Exercise requirements:
Check each line of the entries. Copy the ones that contain the string "wrong".
━━ Materials provided
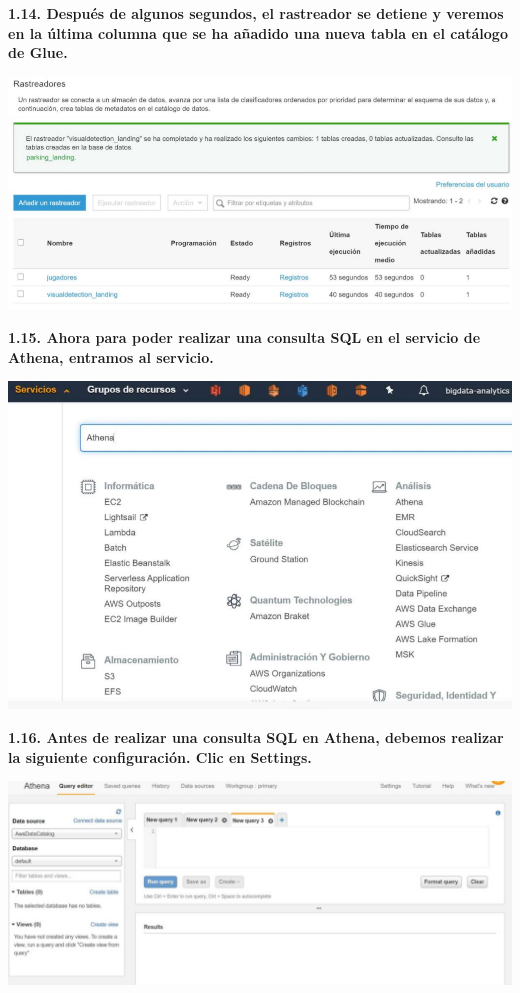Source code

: \documentclass{article}
\begin{document}
	\textbf{1.14. Después de algunos segundos, el rastreador se detiene y veremos en la última columna que se ha
añadido una nueva tabla en el catálogo de Glue.
}

    \begin{center}
		\includegraphics[width=15cm]{./images/15} 
	\end{center}
	
	\textbf{1.15.  Ahora para poder realizar una consulta SQL en el servicio de Athena, entramos al servicio.
}

    \begin{center}
		\includegraphics[width=15cm]{./images/16} 
	\end{center}
	
	\textbf{1.16.  Antes de realizar una consulta SQL en Athena, debemos realizar la siguiente configuración.
Clic en Settings.
}

    \begin{center}
		\includegraphics[width=15cm]{./images/17} 
	\end{center}
	
\end{document}
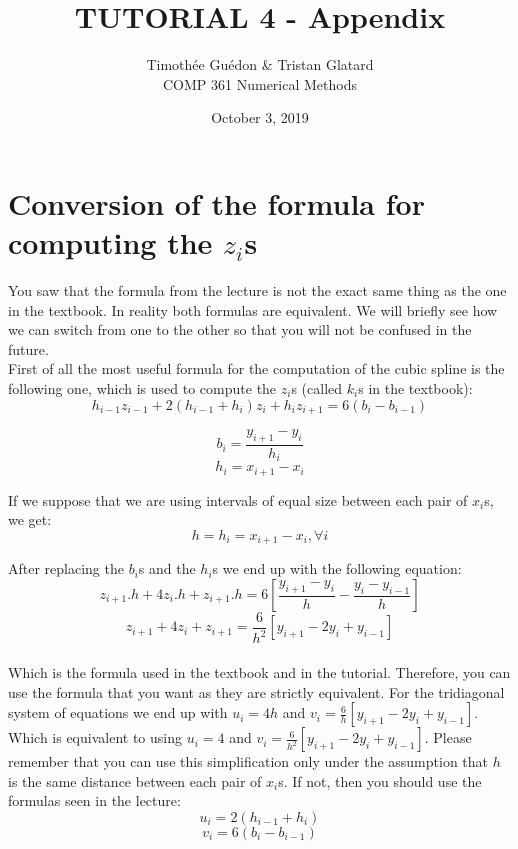 \documentclass[12pt]{article}
\begin{document}
\title{TUTORIAL 4 - Appendix}
\author{Timothée Guédon \& Tristan Glatard\\
COMP 361 Numerical Methods}
\date{October 3, 2019}
\maketitle

\section{Conversion of the formula for computing the $z_i$s}
You saw that the formula from the lecture is not the exact same thing as the one in the textbook.
In reality both formulas are equivalent. We will briefly see how we can switch from one to the other so that you will not be confused in the future. \\

First of all the most useful formula for the computation of the cubic spline is the following one, which is used to compute the $z_i$s (called $k_i$s in the textbook):
$$ h_{i-1}z_{i-1} + 2(h_{i-1} + h_i)z_i + h_iz_{i+1} = 6(b_i - b_{i-1}) $$

$$b_i = \frac{y_{i+1} - y_i}{h_i}$$
$$h_i = x_{i+1} - x_i$$

If we suppose that we are using intervals of equal size between each pair of $x_i$s, we get:
$$h = h_i = x_{i+1} - x_i, \forall i$$

After replacing the $b_i$s and the $h_i$s we end up with the following equation:
$$ z_{i+1}.h + 4z_i.h + z_{i+1}.h = 6 [\frac{y_{i+1} - y_i}{h} - \frac{y_{i} - y_{i-1}}{h}] $$
$$ z_{i+1} + 4z_i + z_{i+1} = \frac{6}{h^2} [y_{i+1} - 2y_i + y_{i-1}] $$ \\

Which is the formula used in the textbook and in the tutorial. Therefore, you can use the formula that you want as they are strictly equivalent. For the tridiagonal system of equations we end up with $u_i = 4h$ and $v_i = \frac{6}{h} [y_{i+1} - 2y_i + y_{i-1}] $. Which is equivalent to using $u_i = 4$ and $v_i = \frac{6}{h^2} [y_{i+1} - 2y_i + y_{i-1}] $. Please remember that you can use this simplification only under the assumption that $h$ is the same distance between each pair of $x_i$s. If not, then you should use the formulas seen in the lecture: \\
$$u_i = 2(h_{i-1} + h_i)$$
$$v_i = 6(b_i - b_{i-1})$$
\end{document}
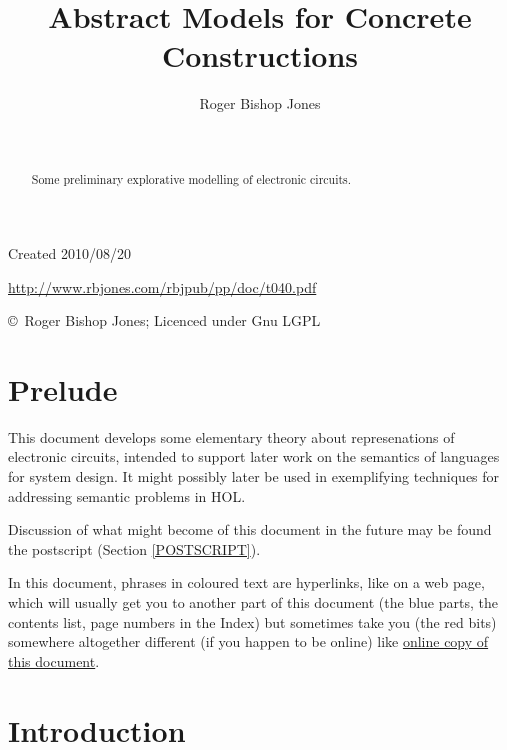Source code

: \documentclass[11pt]{article}
\title{Abstract Models for Concrete Constructions}
\author{Roger Bishop Jones}
\date{\ }
\begin{document}
\begin{titlepage}
\maketitle
\begin{abstract}
Some preliminary explorative modelling of electronic circuits.
\end{abstract}
\vfill

\begin{centering}
{\footnotesize

Created 2010/08/20



\href{http://www.rbjones.com/rbjpub/pp/doc/t040.pdf}
{http://www.rbjones.com/rbjpub/pp/doc/t040.pdf}

\copyright\ Roger Bishop Jones; Licenced under Gnu LGPL

}%
\end{centering}

\thispagestyle{empty}
\end{titlepage}

\newpage
\addtocounter{page}{1}
{\parskip=0pt\tableofcontents}

\section{Prelude}

This document develops some elementary theory about represenations of electronic circuits, intended to support later work on the semantics of languages for system design.
It might possibly later be used in exemplifying techniques for addressing semantic problems in HOL.

Discussion of what might become of this document in the future may be found the postscript (Section \ref{POSTSCRIPT}).

In this document, phrases in coloured text are hyperlinks, like on a web page, which will usually get you to another part of this document (the blue parts, the contents list, page numbers in the Index) but sometimes take you (the red bits) somewhere altogether different (if you happen to be online) like \href{http://rbjones.com/rbjpub/pp/doc/t040.pdf}{online copy of this document}.

\cite{rbjt000}

\section{Introduction}
\end{document}
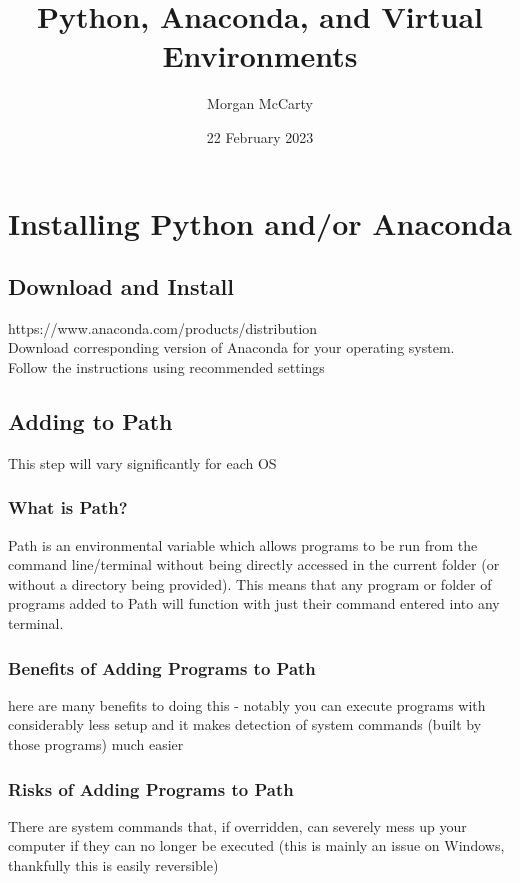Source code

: \documentclass[12pt]{article}
\title{Python, Anaconda, and Virtual Environments}
\author{Morgan McCarty}
\date{22 February 2023}
\begin{document}
    \maketitle

    \section{Installing Python and/or Anaconda}

        \subsection{Download and Install}
            https://www.anaconda.com/products/distribution \\Download corresponding version of Anaconda for your operating system.
            \\Follow the instructions using recommended settings

        \subsection{Adding to Path}
            This step will vary significantly for each OS

            \subsubsection{What is Path?}
                Path is an environmental variable which allows programs to be run from the command line/terminal without being directly accessed in the current folder (or without a directory being provided).
                This means that any program or folder of programs added to Path will function with just their command entered into any terminal.
            
            \subsubsection{Benefits of Adding Programs to Path}
                here are many benefits to doing this - notably you can execute programs with considerably less setup and it makes detection of system commands
                (built by those programs) much easier

            \subsubsection{Risks of Adding Programs to Path}
                There are system commands that, if overridden, can severely mess up your computer if they can no longer be executed 
                (this is mainly an issue on Windows, thankfully this is easily reversible)
\end{document}
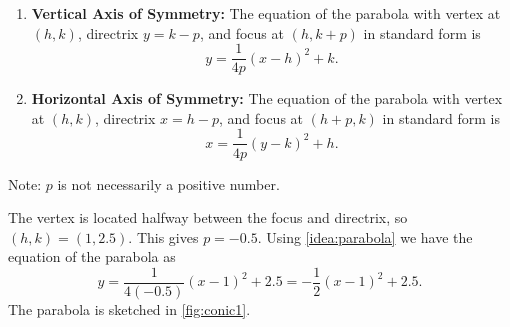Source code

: {\begin{enumerate}
	\item	\textbf{Vertical Axis of Symmetry:} The equation of the parabola with vertex at $(h,k)$, directrix $y=k-p$, and focus at $(h,k+p)$ in standard form is $$y=\frac{1}{4p}(x-h)^2+k.$$
	\item	\textbf{Horizontal Axis of Symmetry:} The  equation of the parabola with vertex at $(h,k)$, directrix $x=h-p$, and focus at $(h+p,k)$ in standard form is $$x=\frac{1}{4p}(y-k)^2+h.$$
\end{enumerate}
Note: $p$ is not necessarily a positive number.}

{The vertex is located halfway between the focus and directrix, so $(h,k) = (1,2.5)$. This gives $p=-0.5$. Using \autoref{idea:parabola} we have the equation of the parabola as $$y=\frac{1}{4(-0.5)}(x-1)^2+2.5 = -\frac12(x-1)^2+2.5.$$
The parabola is sketched in \autoref{fig:conic1}.}

%
%
	
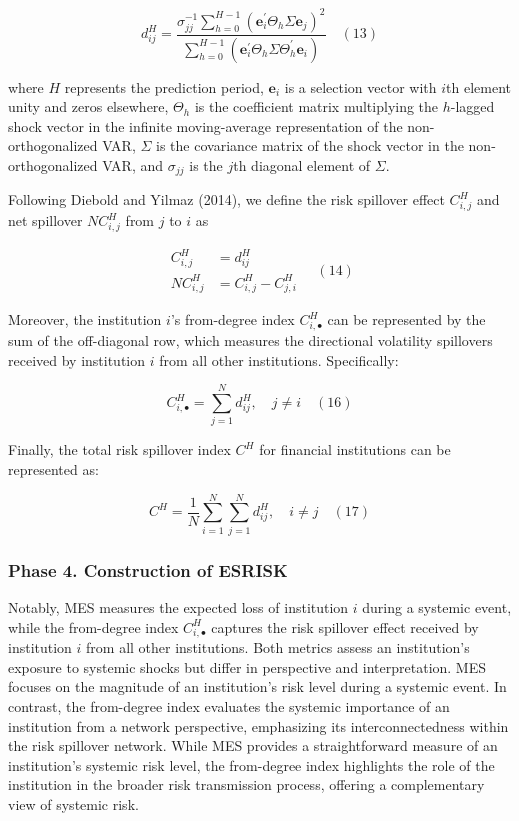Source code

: \documentclass[12pt,a4paper]{article}
\begin{document}
    \[
    d_{ij}^{H} = \frac{\sigma_{jj}^{-1}\sum_{h=0}^{H-1}(\mathbf{e}_i^{\prime}\Theta_h\Sigma\mathbf{e}_j)^2}{\sum_{h=0}^{H-1}(\mathbf{e}_i^{\prime}\Theta_h\Sigma\Theta_h^{\prime}\mathbf{e}_i)} \quad (13)
    \]

    where $H$ represents the prediction period, $\mathbf{e}_i$ is a selection vector with $i$th element unity and zeros elsewhere, $\Theta_h$ is the coefficient matrix multiplying the $h$-lagged shock vector in the infinite moving-average representation of the non-orthogonalized VAR, $\Sigma$ is the covariance matrix of the shock vector in the non-orthogonalized VAR, and $\sigma_{jj}$ is the $j$th diagonal element of $\Sigma$.

    Following Diebold and Yilmaz (2014), we define the risk spillover effect $C_{i,j}^{H}$ and net spillover $NC_{i,j}^{H}$ from $j$ to $i$ as

    \[
    \begin{aligned}
    C_{i,j}^{H} &= d_{ij}^{H} \\
    NC_{i,j}^{H} &= C_{i,j}^{H} - C_{j,i}^{H}
    \end{aligned} \quad (14)
    \]

    Moreover, the institution $i$'s from-degree index $C_{i,\bullet}^{H}$ can be represented by the sum of the off-diagonal row, which measures the directional volatility spillovers received by institution $i$ from all other institutions. Specifically:

    \[
    C_{i,\bullet}^{H} = \sum_{j=1}^{N} d_{ij}^{H}, \quad j\neq i \quad (16)
    \]

    Finally, the total risk spillover index $C^{H}$ for financial institutions can be represented as:

    \[
    C^{H} = \frac{1}{N}\sum_{i=1}^{N}\sum_{j=1}^{N} d_{ij}^{H}, \quad i\neq j \quad (17)
    \]

    \subsubsection{Phase 4. Construction of ESRISK}

    Notably, MES measures the expected loss of institution $i$ during a systemic event, while the from-degree index $C_{i,\bullet}^{H}$ captures the risk spillover effect received by institution $i$ from all other institutions. Both metrics assess an institution's exposure to systemic shocks but differ in perspective and interpretation. MES focuses on the magnitude of an institution's risk level during a systemic event. In contrast, the from-degree index evaluates the systemic importance of an institution from a network perspective, emphasizing its interconnectedness within the risk spillover network. While MES provides a straightforward measure of an institution's systemic risk level, the from-degree index highlights the role of the institution in the broader risk transmission process, offering a complementary view of systemic risk.
\end{document}
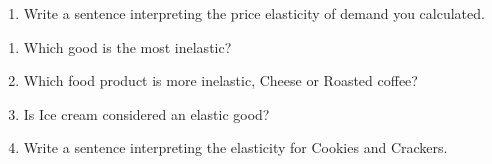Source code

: \documentclass[11pt]{article}
\begin{document}
\begin{enumerate}
\begin{enumerate}
    \item Write a sentence interpreting the price elasticity of demand you calculated.
  \end{enumerate}
  
  \newpage
\begin{table}[htbp]
    \centering
    \caption{Estimates of the Price Elasticity of Demand for Selected Food Products}
\end{table}
	\begin{enumerate}
    \item Which good is the most inelastic?
    
    \item Which food product is more inelastic, Cheese or Roasted coffee?
    
    \item Is Ice cream considered an elastic good?
    
    \item Write a sentence interpreting the elasticity for Cookies and Crackers.
  \end{enumerate}
  

\end{enumerate}
\end{document}
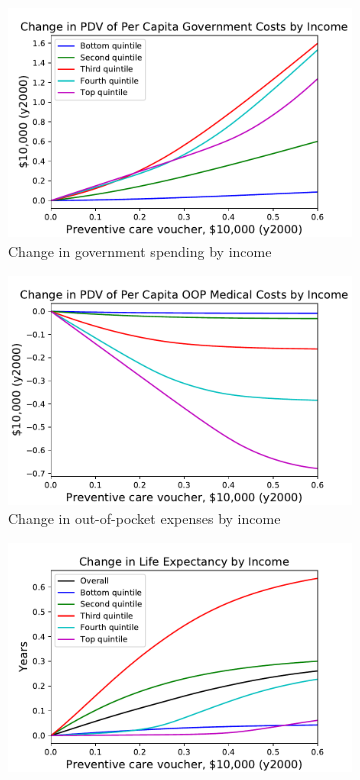\documentclass[12pt,pdftex,letterpaper]{article}
\begin{document}
\begin{figure}[h!]
\begin{subfigure}[b]{0.49\textwidth}
        \includegraphics[width=\textwidth]{../Figures/PreventiveSubGovtChangeByInc.pdf}
        \caption{Change in government spending by income}
    \end{subfigure}
    \begin{subfigure}[b]{0.49\textwidth}
        \centering
        \includegraphics[width=\textwidth]{../Figures/PreventiveSubOOPchangeByInc.pdf}
        \caption{Change in out-of-pocket expenses by income}
    \end{subfigure}
    \begin{subfigure}[b]{0.49\textwidth}
        \centering
        \includegraphics[width=\textwidth]{../Figures/PreventiveSubLifeExp.pdf}

\end{subfigure}
\end{figure}
\end{document}
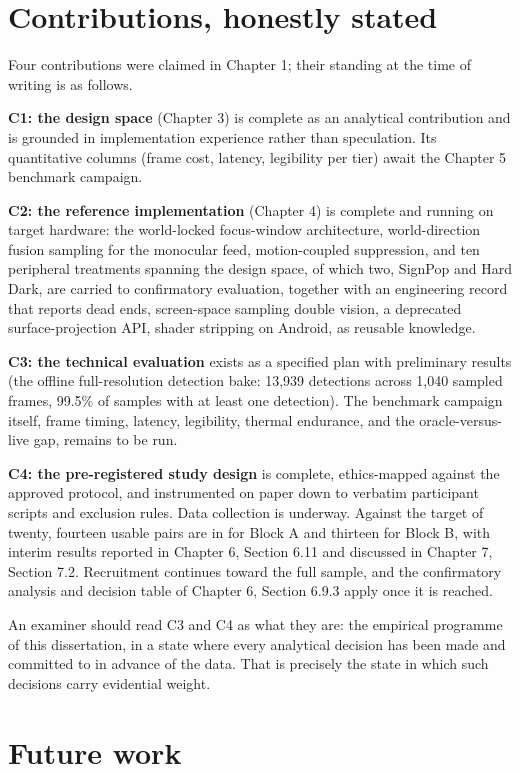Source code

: \section{Contributions, honestly stated}

Four contributions were claimed in Chapter 1; their standing at the time of writing is as follows.

\textbf{C1: the design space} (Chapter 3) is complete as an analytical contribution and is grounded in
implementation experience rather than speculation. Its quantitative columns (frame cost, latency,
legibility per tier) await the Chapter 5 benchmark campaign.

\textbf{C2: the reference implementation} (Chapter 4) is complete and running on target hardware: the
world-locked focus-window architecture, world-direction fusion sampling for the monocular feed,
motion-coupled suppression, and ten peripheral treatments spanning the design space, of which two,
SignPop and Hard Dark, are carried to confirmatory evaluation, together with an engineering record
that reports dead ends, screen-space sampling double vision, a deprecated surface-projection API,
shader stripping on Android, as reusable knowledge.

\textbf{C3: the technical evaluation} exists as a specified plan with preliminary results (the offline
full-resolution detection bake: 13,939 detections across 1,040 sampled frames, 99.5\% of samples with
at least one detection). The benchmark campaign itself, frame timing, latency, legibility, thermal
endurance, and the oracle-versus-live gap, remains to be run.

\textbf{C4: the pre-registered study design} is complete, ethics-mapped against the approved protocol,
and instrumented on paper down to verbatim participant scripts and exclusion rules. Data collection is
underway. Against the target of twenty, fourteen usable pairs are in for Block A and thirteen for
Block B, with interim results reported in
Chapter 6, Section 6.11 and discussed in Chapter 7, Section 7.2. Recruitment continues toward the
full sample, and the confirmatory analysis and decision table of Chapter 6, Section 6.9.3 apply once
it is reached.

An examiner should read C3 and C4 as what they are: the empirical programme of this dissertation, in
a state where every analytical decision has been made and committed to in advance of the data. That
is precisely the state in which such decisions carry evidential weight.

\section{Future work}

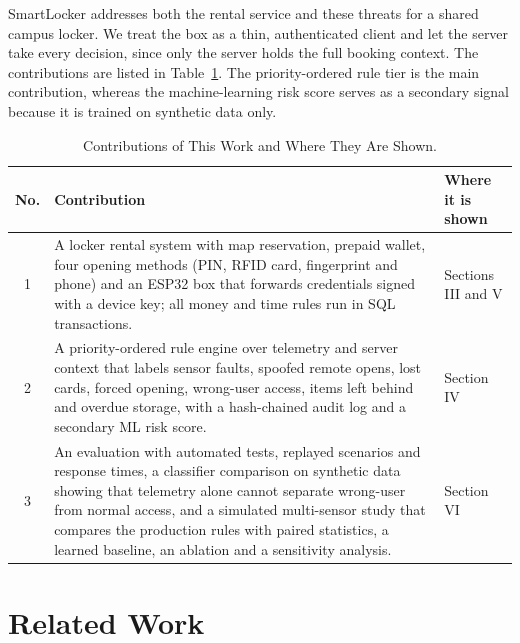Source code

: \documentclass[journal,onecolumn]{IEEEtran}
\begin{document}
SmartLocker addresses both the rental service and these threats for a shared campus locker. We treat the box as a thin,
authenticated client and let the server take every decision, since only the server holds the full booking context.
The contributions are listed in Table~\ref{tab:contrib}. The priority-ordered rule tier is the main
contribution, whereas the machine-learning risk score serves as a secondary signal because it is trained on synthetic
data only.

\begin{table}[!htbp]
\renewcommand{\arraystretch}{1.02}
\centering
\small
\caption{Contributions of This Work and Where They Are Shown.}
\label{tab:contrib}
\vspace{5pt}
\begin{tabular}{c p{11.9cm} p{2.7cm}}
\hline
No. & Contribution & Where it is shown \\
\hline
\rule{0pt}{2.6ex}1 & A locker rental system with map reservation, prepaid wallet, four opening methods (PIN, RFID card, fingerprint and
    phone) and an ESP32 box that forwards credentials signed with a device key; all money and time rules run in SQL transactions. & Sections III and V \\
2 & A priority-ordered rule engine over telemetry and server context that labels sensor faults, spoofed remote opens,
    lost cards, forced opening, wrong-user access, items left behind and overdue storage, with a hash-chained audit log and a secondary ML risk score. & Section IV \\
3 & An evaluation with automated tests, replayed scenarios and response times, a classifier comparison on synthetic
    data showing that telemetry alone cannot separate wrong-user from normal access, and a simulated multi-sensor
    study that compares the production rules with paired statistics, a learned baseline, an ablation and a
    sensitivity analysis. & Section VI \\
\hline
\end{tabular}
\end{table}

\section{Related Work}
\end{document}
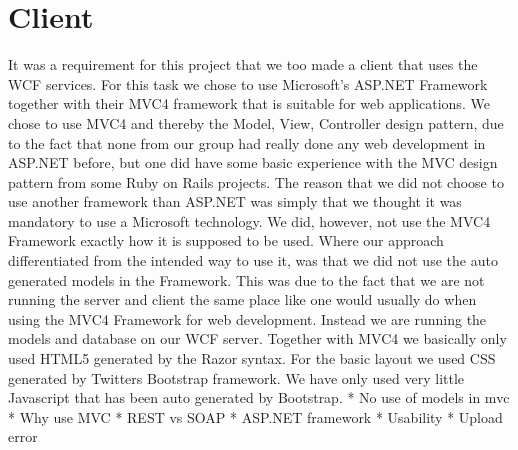 \section{Client}

It was a requirement for this project that we too made a client that uses the WCF services. 
For this task we chose to use Microsoft's ASP.NET Framework together with their MVC4 framework
that is suitable for web applications. We chose to use MVC4 and thereby the Model, View, Controller
design pattern, due to the fact that none from our group had really done any web development in
ASP.NET before, but one did have some basic experience with the MVC design pattern from some 
Ruby on Rails projects. The reason that we did not choose to use another framework than ASP.NET
was simply that we thought it was mandatory to use a Microsoft technology. 
We did, however, not use the MVC4 Framework exactly how it is supposed to be used. Where our
approach differentiated from the intended way to use it, was that we did not use the auto generated
models in the Framework. This was due to the fact that we are not running the server and client
the same place like one would usually do when using the MVC4 Framework for web development. 
Instead we are running the models and database on our WCF server.
Together with MVC4 we basically only used HTML5 generated by the Razor syntax. For the 
basic layout we used CSS generated by Twitters Bootstrap framework. We have only used very little
Javascript that has been auto generated by Bootstrap.
* No use of models in mvc
* Why use MVC
* REST vs SOAP
* ASP.NET framework
* Usability
* Upload error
━━━━
Solution to this task:
    lost cards, forced opening, wrong-user access, items left behind and overdue storage, with a hash-chained audit log and a secondary ML risk score. & Section IV \\
    data showing that telemetry alone cannot separate wrong-user from normal access, and a simulated multi-sensor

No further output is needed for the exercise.